Work order> Starting at the line that contains "скажем 3.5.*, а", restate every line word for word through the end of the entries.

_ _ _ _ _

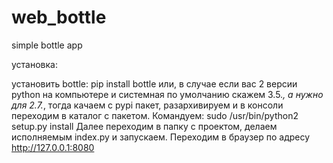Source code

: # web_bottle
simple bottle app

установка:

установить bottle: pip install bottle или, в случае если  вас 2 версии python на компьютере и системная по умолчанию
скажем 3.5.*, а нужно для 2.7.*, тогда качаем с pypi пакет, разархивируем и в консоли переходим в каталог с пакетом. 
Командуем: sudo /usr/bin/python2 setup.py install
Далее переходим в папку с проектом, делаем исполняемым index.py и запускаем. Переходим в браузер по адресу http://127.0.0.1:8080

_ _ _ _ _

Solution to the exercise>
скажем 3.5.*, а нужно для 2.7.*, тогда качаем с pypi пакет, разархивируем и в консоли переходим в каталог с пакетом. 
Командуем: sudo /usr/bin/python2 setup.py install
Далее переходим в папку с проектом, делаем исполняемым index.py и запускаем. Переходим в браузер по адресу http://127.0.0.1:8080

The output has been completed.